Use your sourdough discard in these Sourdough Waffles. Hearty, tender and so satisfying, they can be made quick for an easy breakfast or overnight. You’ll love these waffles with toppings like fresh fruit, maple syrup, homemade fruit syrup, homemade cultured butter or whipped cream.

Making waffles with sourdough discard
Waffles made with sourdough starter make every morning feel special. Since you don’t need to babysit them in a skillet, they are much easier to make than other breakfast faves like sourdough pancakes or sourdough crumpets. Sourdough discard brings a satisfyingly chewy, spongier texture than a conventional waffle which can often feel too airy and hollow.

Cooking with Sourdough Discard

Sourdough discard also adds a delicious tang to these sourdough waffles without making them overwhelmingly sour. This recipe uses baking soda as the main leavener, it aerates the batter and tenderizes the waffles. You can use an unfed sourdough starter or sourdough discard straight from the refrigerator because you won’t be using it as a leavener.
If you’re using sourdough that’s been in the fridge for weeks it will add more acidity and a tangier flavor, which you won’t get when using a freshly fed starter. Both will work for this recipe but you’ll get different results. Personally, I prefer using a more mature discard because I like the flavor it adds to my sourdough waffles.
Want to know more about Sourdough Discard? Read my guide with a list of my top recipes!
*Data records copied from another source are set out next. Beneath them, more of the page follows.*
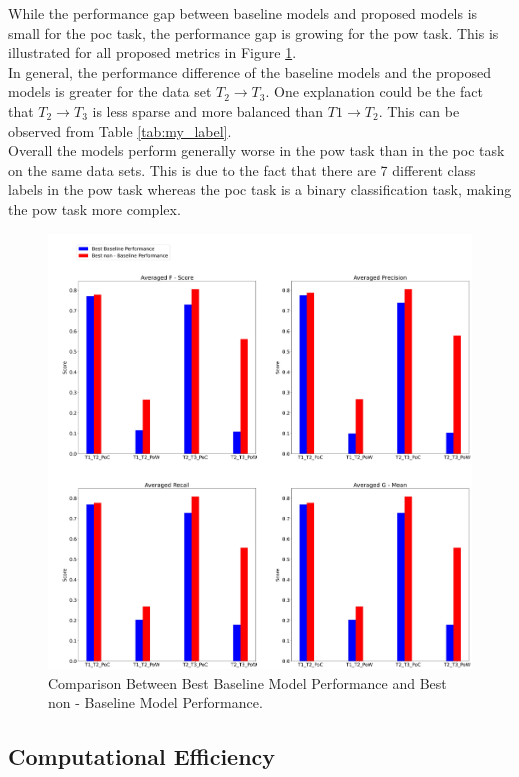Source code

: While the performance gap between baseline models and proposed models is small for the \acrshort{poc} task, the performance gap is growing for the \acrshort{pow} task. This is illustrated for all proposed metrics in Figure \ref{fig:comparison}.\\
In general, the performance difference of the baseline models and the proposed models is greater for the data set $T_2 \to T_3$. One explanation could be the fact that $T_2 \to T_3$ is less sparse and more balanced than $T1 \to T_2$. This can be observed from Table \ref{tab:my_label}.\\
Overall the models perform generally worse in the \acrshort{pow} task than in the \acrshort{poc} task on the same data sets. This is due to the fact that there are 7 different class labels in the \acrshort{pow} task whereas the \acrshort{poc} task is a binary classification task, making the \acrshort{pow} task more complex.

\begin{figure}[!ht]
    \centering
    \includegraphics[width=1\textwidth]{images/comparison.jpg}
    \caption{Comparison Between Best Baseline Model Performance and Best non - Baseline Model Performance.}
    \label{fig:comparison}
\end{figure}

\subsection{Computational Efficiency}
\label{chap:efficiency}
Make My Favorite Sourdough Discard Breakfast Recipes
- Sourdough Pancakes
- Sourdough Blueberry Muffins
- Sourdough Discard Biscuits
- Sourdough Scones
- Sourdough Banana Bread
Make Ahead Instructions
You can either make this waffle batter on the morning off or the day before. In testing, I found that making the batter in advance results in a lighter, crispier waffle. The longer rest period allows the gluten you built during mixing to relax and the starch molecules to swell, resulting in a light and fluffy interior.
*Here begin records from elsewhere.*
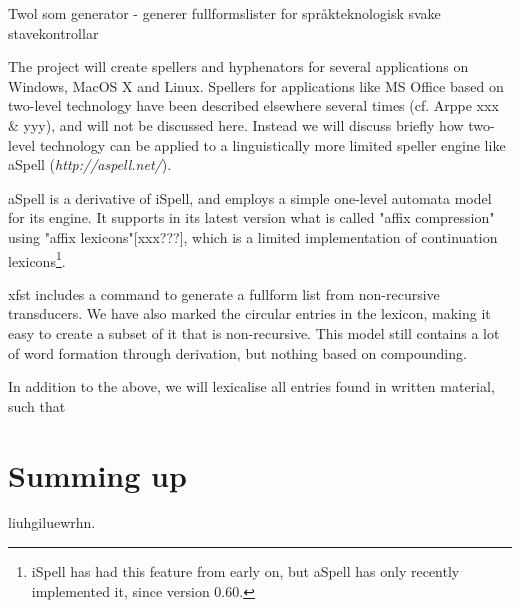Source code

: \documentclass[a4paper,english]{article}
\begin{document}
Twol som generator - generer fullformslister for språkteknologisk svake stavekontrollar

The project will create spellers and hyphenators for several applications on Windows, MacOS X and Linux. Spellers for applications like MS Office based on two-level technology have been described elsewhere several times (cf. Arppe xxx \& yyy), and will not be discussed here. Instead we will discuss briefly how two-level technology can be applied to a linguistically more limited speller engine like aSpell (\textit{http://aspell.net/}).

aSpell is a derivative of iSpell, and employs a simple one-level automata model for its engine. It supports in its latest version what is called "affix compression" using "affix lexicons"[xxx???], which is a limited implementation of continuation lexicons\footnote{iSpell has had this feature from early on, but aSpell has only recently implemented it, since version 0.60.}.

xfst includes a command to generate a fullform list from non-recursive transducers. We have also marked the circular entries in the lexicon, making it easy to create a subset of it that is non-recursive. This model still contains a lot of word formation through derivation, but nothing based on compounding.

In addition  to the above, we will lexicalise all entries found in written material, such that

\section{Summing up}

liuhgiluewrhn.

 



\end{document}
If you don’t have the foresight to let your batter rest overnight, don’t worry your waffles will taste delicious in their own way, but will be a little denser, cakier and not as crispy.
What You Need
Ingredients
- Whole milk - imparts moisture and binds the ingredients together, I love using whole milk because it also imparts fat to the batter which results in a much more flavorful and tender waffle (sub skim milk or a plant based milk if that’s what you have on hand)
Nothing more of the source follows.